With TCP you also have to add "and healthy". If you've ever had a long download that got effectively stalled by a burst of noise and you just hit the 'reload' button on your browser then you know what I'm talking about.

But in transport neutral terms I would think that one RTT is definitely safe -- that much data could have
been dropped by one switch failure or one nasty spike in inbound noise.

> >
> > Yes, there are limits on how much memory you can mlock, or even
> > allocate. Applications are required to reqister memory precisely
> > because the required guarantess are not there by default.
> Eliminating
> > those guarantees *is* effectively rewriting every RDMA application
> > without even letting them know.
>
> Some of this argument is a policy issue, which I would argue
> shouldn't be hard-coded in the code or in the network hardware.
>
> At least in my view, the guarantees are only there to make
> applications go fast. We are getting low latency and high
> performance with infiniband by making memory registration go
> really really slow. If, to make big HPC simulation
> applications work, we wind up doing memcpy() to put the data
> into a registered buffer because we can't register half of
> physical memory, the application isn't going very fast.
>

What you are looking for is a distinction between registering
memory to *enable* the RNIC to optimize local access and
registering memory to enable its being advertised to the
remote end.

Early implementations of RDMA, both IB and iWARP, have not
distinquished between the two. But theoretically *applications*
do not need memory regions that are not enabled for remote
access to be pinned. That is an RNIC requirement that could
evolve. But applications themselves *do* need remotely
accessible memory regions, portions of which they intend
to advertise with RKeys, to be truly available (i.e., pinned).

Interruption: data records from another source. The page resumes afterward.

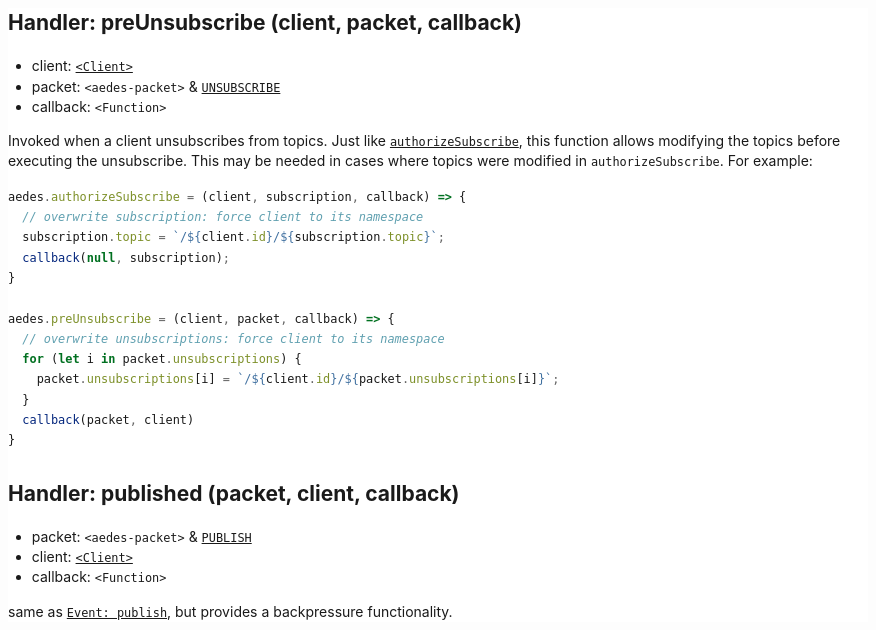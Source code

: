 ## Handler: preUnsubscribe (client, packet, callback)

- client: [`<Client>`](./Client.md)
- packet: `<aedes-packet>` & [`UNSUBSCRIBE`][UNSUBSCRIBE]
- callback: `<Function>`

Invoked when a client unsubscribes from topics. Just like
[`authorizeSubscribe`](#handler-authorizesubscribe-client-subscription-callback), this function allows modifying the topics before executing the unsubscribe. This may be needed in cases where topics were modified in `authorizeSubscribe`. For example:

```js
aedes.authorizeSubscribe = (client, subscription, callback) => {
  // overwrite subscription: force client to its namespace
  subscription.topic = `/${client.id}/${subscription.topic}`;
  callback(null, subscription);
}

aedes.preUnsubscribe = (client, packet, callback) => {
  // overwrite unsubscriptions: force client to its namespace
  for (let i in packet.unsubscriptions) {
    packet.unsubscriptions[i] = `/${client.id}/${packet.unsubscriptions[i]}`;
  }
  callback(packet, client)
}
```

## Handler: published (packet, client, callback)

- packet: `<aedes-packet>` & [`PUBLISH`][PUBLISH]
- client: [`<Client>`](./Client.md)
- callback: `<Function>`

same as [`Event: publish`](#event-publish), but provides a backpressure functionality.

[CONNECT]: https://github.com/mqttjs/mqtt-packet#connect
[CONNACK]: https://github.com/mqttjs/mqtt-packet#connack
[SUBSCRIBE]: https://github.com/mqttjs/mqtt-packet#subscribe
[UNSUBSCRIBE]: https://github.com/mqttjs/mqtt-packet#unsubscribe
[PINGREQ]: https://github.com/mqttjs/mqtt-packet#pingreq
[PUBLISH]: https://github.com/mqttjs/mqtt-packet#publish
[PUBREL]: https://github.com/mqttjs/mqtt-packet#pubrel

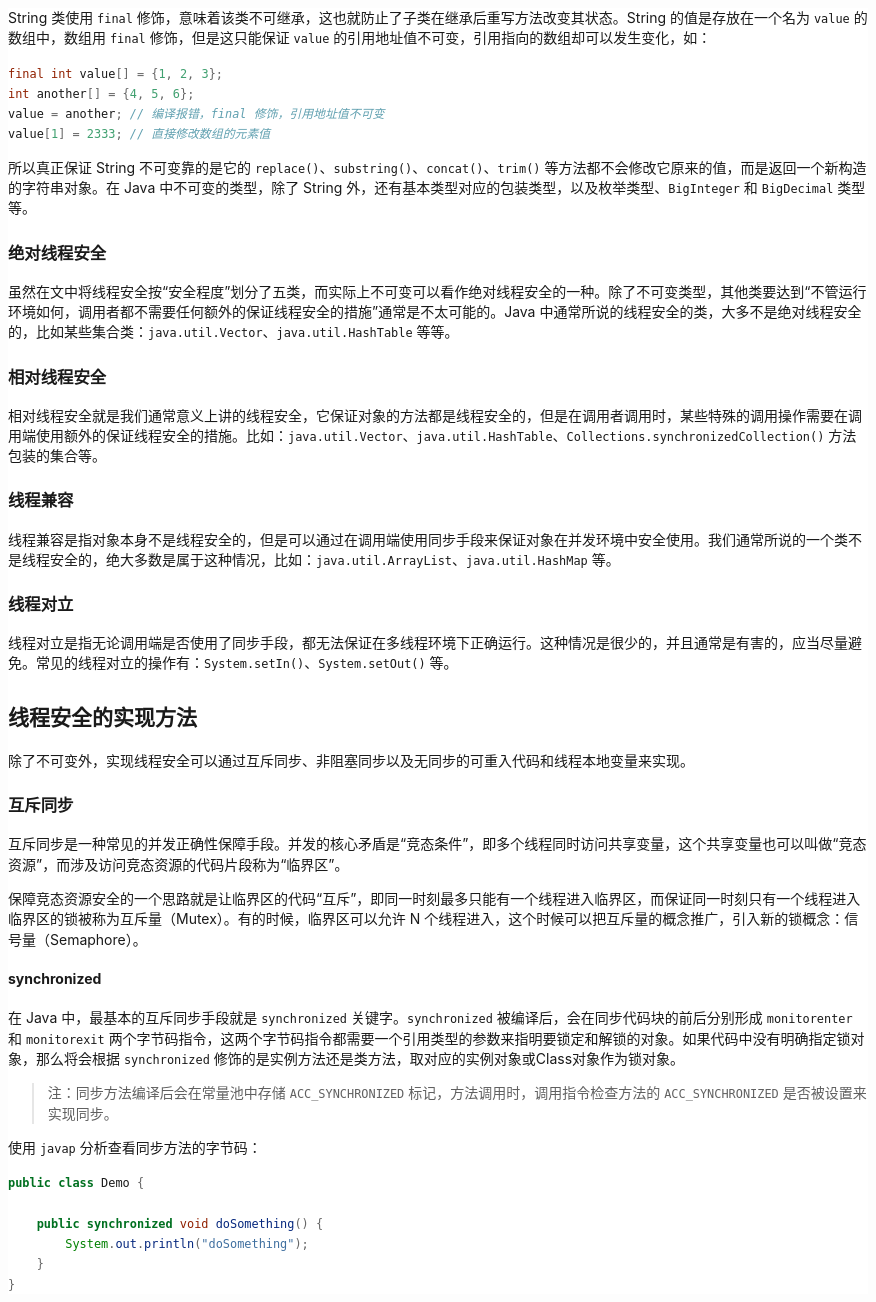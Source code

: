 String 类使用 `final` 修饰，意味着该类不可继承，这也就防止了子类在继承后重写方法改变其状态。String 的值是存放在一个名为 `value` 的数组中，数组用 `final` 修饰，但是这只能保证 `value` 的引用地址值不可变，引用指向的数组却可以发生变化，如：  

```java
final int value[] = {1, 2, 3};
int another[] = {4, 5, 6};
value = another; // 编译报错，final 修饰，引用地址值不可变
value[1] = 2333; // 直接修改数组的元素值
```

所以真正保证 String 不可变靠的是它的 `replace()`、`substring()`、`concat()`、`trim()` 等方法都不会修改它原来的值，而是返回一个新构造的字符串对象。在 Java 中不可变的类型，除了 String 外，还有基本类型对应的包装类型，以及枚举类型、`BigInteger` 和 `BigDecimal` 类型等。  

### 绝对线程安全

虽然在文中将线程安全按“安全程度”划分了五类，而实际上不可变可以看作绝对线程安全的一种。除了不可变类型，其他类要达到“不管运行环境如何，调用者都不需要任何额外的保证线程安全的措施”通常是不太可能的。Java 中通常所说的线程安全的类，大多不是绝对线程安全的，比如某些集合类：`java.util.Vector`、`java.util.HashTable` 等等。  

### 相对线程安全

相对线程安全就是我们通常意义上讲的线程安全，它保证对象的方法都是线程安全的，但是在调用者调用时，某些特殊的调用操作需要在调用端使用额外的保证线程安全的措施。比如：`java.util.Vector`、`java.util.HashTable`、`Collections.synchronizedCollection()` 方法包装的集合等。  

### 线程兼容

线程兼容是指对象本身不是线程安全的，但是可以通过在调用端使用同步手段来保证对象在并发环境中安全使用。我们通常所说的一个类不是线程安全的，绝大多数是属于这种情况，比如：`java.util.ArrayList`、`java.util.HashMap` 等。  

### 线程对立

线程对立是指无论调用端是否使用了同步手段，都无法保证在多线程环境下正确运行。这种情况是很少的，并且通常是有害的，应当尽量避免。常见的线程对立的操作有：`System.setIn()`、`System.setOut()` 等。  
## 线程安全的实现方法
除了不可变外，实现线程安全可以通过互斥同步、非阻塞同步以及无同步的可重入代码和线程本地变量来实现。  

### 互斥同步

互斥同步是一种常见的并发正确性保障手段。并发的核心矛盾是“竞态条件”，即多个线程同时访问共享变量，这个共享变量也可以叫做“竞态资源”，而涉及访问竞态资源的代码片段称为“临界区”。  

保障竞态资源安全的一个思路就是让临界区的代码“互斥”，即同一时刻最多只能有一个线程进入临界区，而保证同一时刻只有一个线程进入临界区的锁被称为互斥量（Mutex）。有的时候，临界区可以允许 N 个线程进入，这个时候可以把互斥量的概念推广，引入新的锁概念：信号量（Semaphore）。  

#### synchronized
在 Java 中，最基本的互斥同步手段就是 `synchronized` 关键字。`synchronized` 被编译后，会在同步代码块的前后分别形成 `monitorenter` 和 `monitorexit` 两个字节码指令，这两个字节码指令都需要一个引用类型的参数来指明要锁定和解锁的对象。如果代码中没有明确指定锁对象，那么将会根据 `synchronized` 修饰的是实例方法还是类方法，取对应的实例对象或Class对象作为锁对象。  

> 注：同步方法编译后会在常量池中存储 `ACC_SYNCHRONIZED` 标记，方法调用时，调用指令检查方法的 `ACC_SYNCHRONIZED` 是否被设置来实现同步。  

使用 `javap` 分析查看同步方法的字节码：  

```java
public class Demo {

    public synchronized void doSomething() {
        System.out.println("doSomething");
    }
}
```
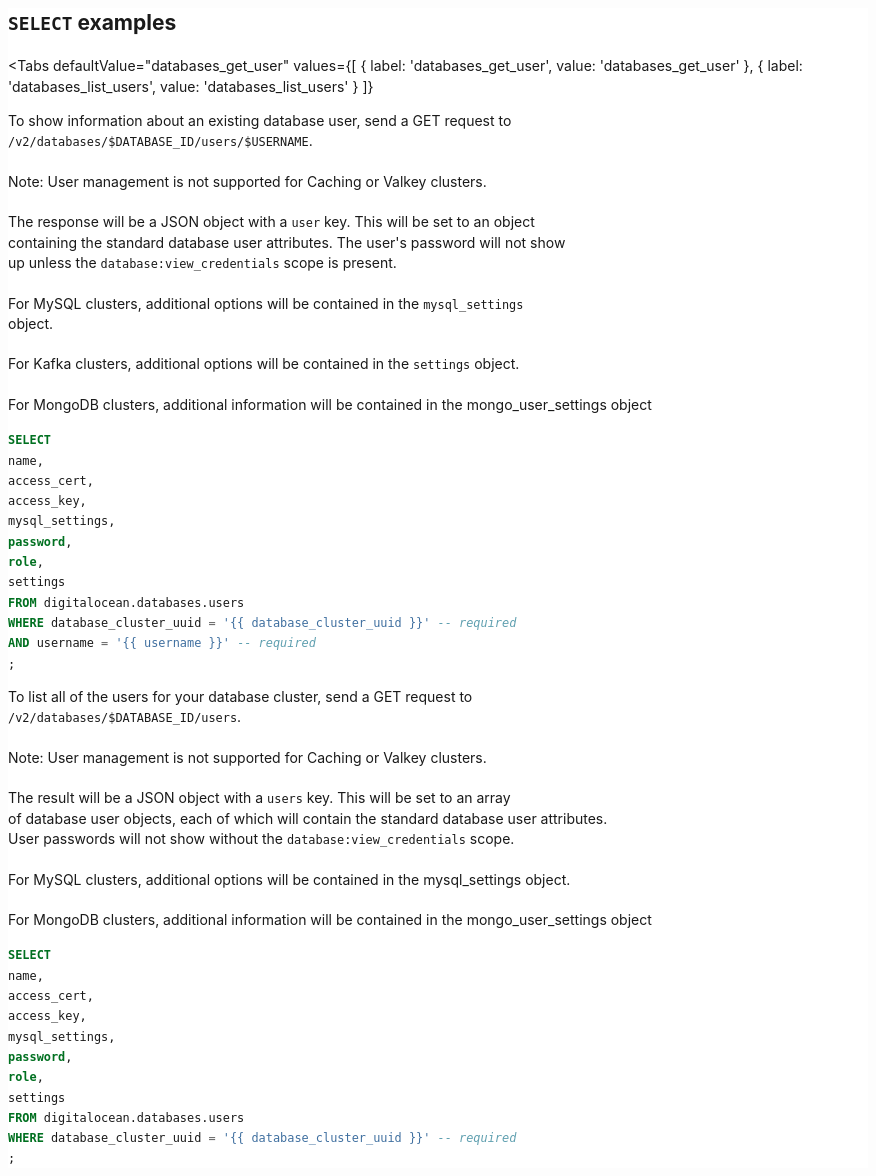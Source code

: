 ## `SELECT` examples

<Tabs
    defaultValue="databases_get_user"
    values={[
        { label: 'databases_get_user', value: 'databases_get_user' },
        { label: 'databases_list_users', value: 'databases_list_users' }
    ]}
>
<TabItem value="databases_get_user">

To show information about an existing database user, send a GET request to<br />`/v2/databases/$DATABASE_ID/users/$USERNAME`.<br /><br />Note: User management is not supported for Caching or Valkey clusters.<br /><br />The response will be a JSON object with a `user` key. This will be set to an object<br />containing the standard database user attributes. The user's password will not show<br />up unless the `database:view_credentials` scope is present.<br /><br />For MySQL clusters, additional options will be contained in the `mysql_settings`<br />object.<br /><br />For Kafka clusters, additional options will be contained in the `settings` object.<br /><br />For MongoDB clusters, additional information will be contained in the mongo_user_settings object<br />

```sql
SELECT
name,
access_cert,
access_key,
mysql_settings,
password,
role,
settings
FROM digitalocean.databases.users
WHERE database_cluster_uuid = '{{ database_cluster_uuid }}' -- required
AND username = '{{ username }}' -- required
;
```
</TabItem>
<TabItem value="databases_list_users">

To list all of the users for your database cluster, send a GET request to<br />`/v2/databases/$DATABASE_ID/users`.<br /><br />Note: User management is not supported for Caching or Valkey clusters.<br /><br />The result will be a JSON object with a `users` key. This will be set to an array<br />of database user objects, each of which will contain the standard database user attributes.<br />User passwords will not show without the `database:view_credentials` scope.<br /><br />For MySQL clusters, additional options will be contained in the mysql_settings object.<br /><br />For MongoDB clusters, additional information will be contained in the mongo_user_settings object<br />

```sql
SELECT
name,
access_cert,
access_key,
mysql_settings,
password,
role,
settings
FROM digitalocean.databases.users
WHERE database_cluster_uuid = '{{ database_cluster_uuid }}' -- required
;
```
</TabItem>
</Tabs>

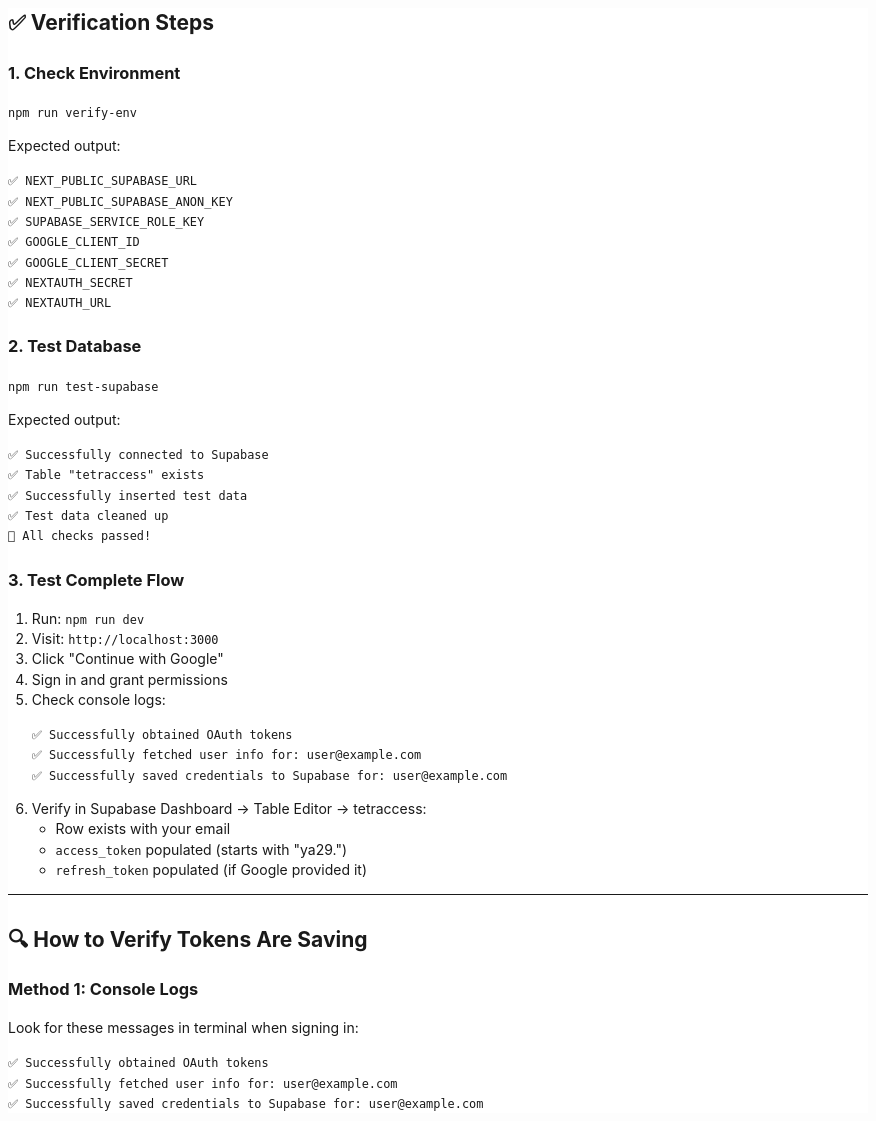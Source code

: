 
## ✅ Verification Steps

### 1. Check Environment
```bash
npm run verify-env
```
Expected output:
```
✅ NEXT_PUBLIC_SUPABASE_URL
✅ NEXT_PUBLIC_SUPABASE_ANON_KEY
✅ SUPABASE_SERVICE_ROLE_KEY
✅ GOOGLE_CLIENT_ID
✅ GOOGLE_CLIENT_SECRET
✅ NEXTAUTH_SECRET
✅ NEXTAUTH_URL
```

### 2. Test Database
```bash
npm run test-supabase
```
Expected output:
```
✅ Successfully connected to Supabase
✅ Table "tetraccess" exists
✅ Successfully inserted test data
✅ Test data cleaned up
🎉 All checks passed!
```

### 3. Test Complete Flow
1. Run: `npm run dev`
2. Visit: `http://localhost:3000`
3. Click "Continue with Google"
4. Sign in and grant permissions
5. Check console logs:
   ```
   ✅ Successfully obtained OAuth tokens
   ✅ Successfully fetched user info for: user@example.com
   ✅ Successfully saved credentials to Supabase for: user@example.com
   ```
6. Verify in Supabase Dashboard → Table Editor → tetraccess:
   - Row exists with your email
   - `access_token` populated (starts with "ya29.")
   - `refresh_token` populated (if Google provided it)

---

## 🔍 How to Verify Tokens Are Saving

### Method 1: Console Logs
Look for these messages in terminal when signing in:
```
✅ Successfully obtained OAuth tokens
✅ Successfully fetched user info for: user@example.com
✅ Successfully saved credentials to Supabase for: user@example.com
```
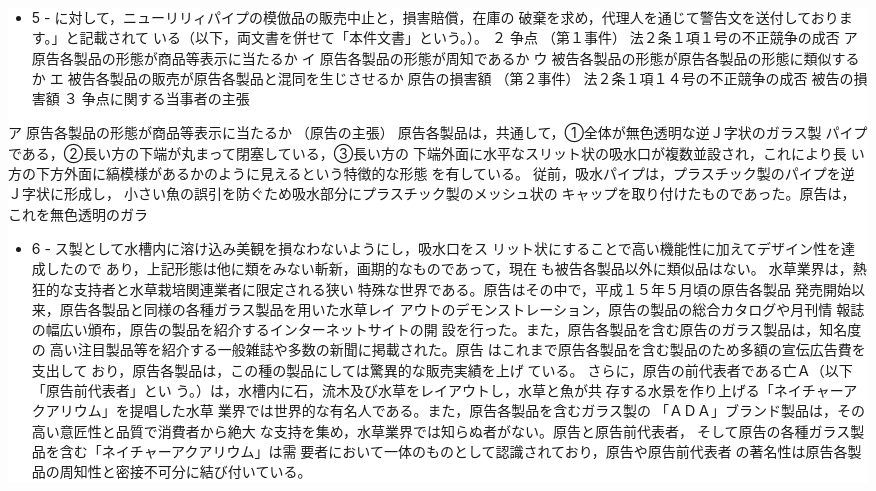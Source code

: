 - 5 - 
に対して，ニューリリィパイプの模倣品の販売中止と，損害賠償，在庫の
破棄を求め，代理人を通じて警告文を送付しております。」と記載されて
いる（以下，両文書を併せて「本件文書」という。）。 
２ 争点 
 （第１事件） 
  法２条１項１号の不正競争の成否 
ア 原告各製品の形態が商品等表示に当たるか 
イ 原告各製品の形態が周知であるか 
ウ 被告各製品の形態が原告各製品の形態に類似するか 
エ 被告各製品の販売が原告各製品と混同を生じさせるか 
 原告の損害額 
（第２事件） 
 法２条１項１４号の不正競争の成否 
 被告の損害額 
３ 争点に関する当事者の主張 
   
ア 原告各製品の形態が商品等表示に当たるか 
（原告の主張） 
 原告各製品は，共通して，①全体が無色透明な逆Ｊ字状のガラス製
パイプである，②長い方の下端が丸まって閉塞している，③長い方の
下端外面に水平なスリット状の吸水口が複数並設され，これにより長
い方の下方外面に縞模様があるかのように見えるという特徴的な形態
を有している。 
  従前，吸水パイプは，プラスチック製のパイプを逆Ｊ字状に形成し，
小さい魚の誤引を防ぐため吸水部分にプラスチック製のメッシュ状の
キャップを取り付けたものであった。原告は，これを無色透明のガラ
- 6 - 
ス製として水槽内に溶け込み美観を損なわないようにし，吸水口をス
リット状にすることで高い機能性に加えてデザイン性を達成したので
あり，上記形態は他に類をみない斬新，画期的なものであって，現在
も被告各製品以外に類似品はない。 
 水草業界は，熱狂的な支持者と水草栽培関連業者に限定される狭い
特殊な世界である。原告はその中で，平成１５年５月頃の原告各製品
発売開始以来，原告各製品と同様の各種ガラス製品を用いた水草レイ
アウトのデモンストレーション，原告の製品の総合カタログや月刊情
報誌の幅広い頒布，原告の製品を紹介するインターネットサイトの開
設を行った。また，原告各製品を含む原告のガラス製品は，知名度の
高い注目製品等を紹介する一般雑誌や多数の新聞に掲載された。原告
はこれまで原告各製品を含む製品のため多額の宣伝広告費を支出して
おり，原告各製品は，この種の製品にしては驚異的な販売実績を上げ
ている。 
  さらに，原告の前代表者である亡Ａ（以下「原告前代表者」とい
う。）は，水槽内に石，流木及び水草をレイアウトし，水草と魚が共
存する水景を作り上げる「ネイチャーアクアリウム」を提唱した水草
業界では世界的な有名人である。また，原告各製品を含むガラス製の
「ＡＤＡ」ブランド製品は，その高い意匠性と品質で消費者から絶大
な支持を集め，水草業界では知らぬ者がない。原告と原告前代表者，
そして原告の各種ガラス製品を含む「ネイチャーアクアリウム」は需
要者において一体のものとして認識されており，原告や原告前代表者
の著名性は原告各製品の周知性と密接不可分に結び付いている。 
 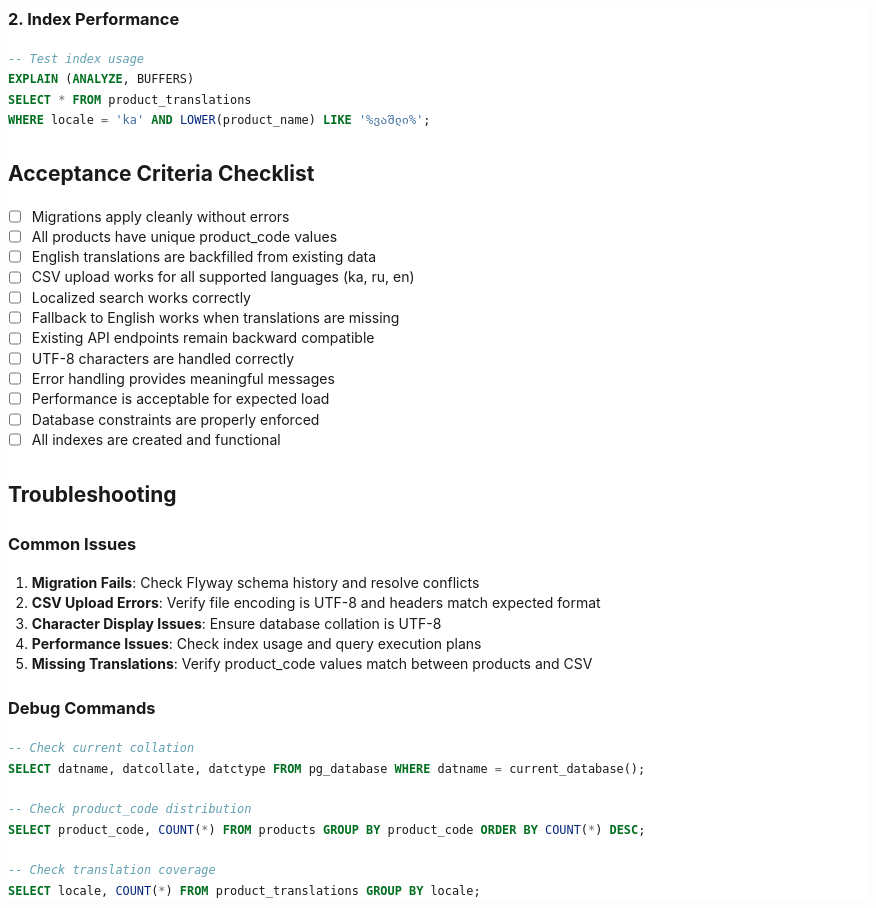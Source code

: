 ### 2. Index Performance
```sql
-- Test index usage
EXPLAIN (ANALYZE, BUFFERS) 
SELECT * FROM product_translations 
WHERE locale = 'ka' AND LOWER(product_name) LIKE '%ვაშლი%';
```

## Acceptance Criteria Checklist

- [ ] Migrations apply cleanly without errors
- [ ] All products have unique product_code values
- [ ] English translations are backfilled from existing data
- [ ] CSV upload works for all supported languages (ka, ru, en)
- [ ] Localized search works correctly
- [ ] Fallback to English works when translations are missing
- [ ] Existing API endpoints remain backward compatible
- [ ] UTF-8 characters are handled correctly
- [ ] Error handling provides meaningful messages
- [ ] Performance is acceptable for expected load
- [ ] Database constraints are properly enforced
- [ ] All indexes are created and functional

## Troubleshooting

### Common Issues

1. **Migration Fails**: Check Flyway schema history and resolve conflicts
2. **CSV Upload Errors**: Verify file encoding is UTF-8 and headers match expected format
3. **Character Display Issues**: Ensure database collation is UTF-8
4. **Performance Issues**: Check index usage and query execution plans
5. **Missing Translations**: Verify product_code values match between products and CSV

### Debug Commands

```sql
-- Check current collation
SELECT datname, datcollate, datctype FROM pg_database WHERE datname = current_database();

-- Check product_code distribution
SELECT product_code, COUNT(*) FROM products GROUP BY product_code ORDER BY COUNT(*) DESC;

-- Check translation coverage
SELECT locale, COUNT(*) FROM product_translations GROUP BY locale;
```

You are also making a policy assumption that an application
that actually needs half of physical memory should be using
paged memory. Memory is cheap, and if performance is critical
why should this memory be swapped out to disk?

Is the limitation on not being able to register half of
physical memory based upon some assumption that swapping
is a requirement? Or is it a limitation in the memory region
size? If it's the latter, you need to get the OS to support
larger page sizes.


For some OS, you can pin very large areas. I've seen 15/16 of memory being able to be pinned with no adverse impacts on the applications. For these OS, kernel memory is effectively pinned memory. As such, depending upon the mix of services being provided, the system may operate quite nicely with such large amounts of memory being pinned. As more services are "ported" to operate over RDMA technologies, memory management isn't necessarily any harder; it just becomes something people have to think more about. Today's VM designs have allowed people to get sloppy as they assume that swapping will occur and since many platforms are not that loaded, they don't see any real adverse impacts. User-space RDMA applications requires people to think once again about memory management and that swapping isn't a get-out-of-jail card. One needs to develop resource management tools to determine who obtains specified amounts of resources and their priorities. For the most part, this is somewhat a re-invention of some thinking that went into the micro-kernel work in past years. These problems are not intractable; they are only constrained by the legacy inertia inherent in all technologies today.

Mike






IWAMOTO Toshihiro wrote:

At Mon, 25 Apr 2005 16:58:03 -0700,
Roland Dreier wrote:


Andrew> It would be better to obtain this memory via a mmap() of
Andrew> some special device node, so we can perform appropriate
Andrew> permission checking and clean everything up on unclean
Andrew> application exit.

This seems to interact poorly with how applications want to use RDMA,
ie typically through a library interface such as MPI. People doing
HPC don't want to recode their apps to use a new allocator, they just
want to link to a new MPI library and have the app go fast.



Such HPC users cannot use the memory hotremoval feature, and something
needs to be implemented so that the NUMA migration can handle such
memory properly, but I see your point.

If such memory were allocated by a driver, the memory could be placed
in non-hotremovable areas to avoid the above problems.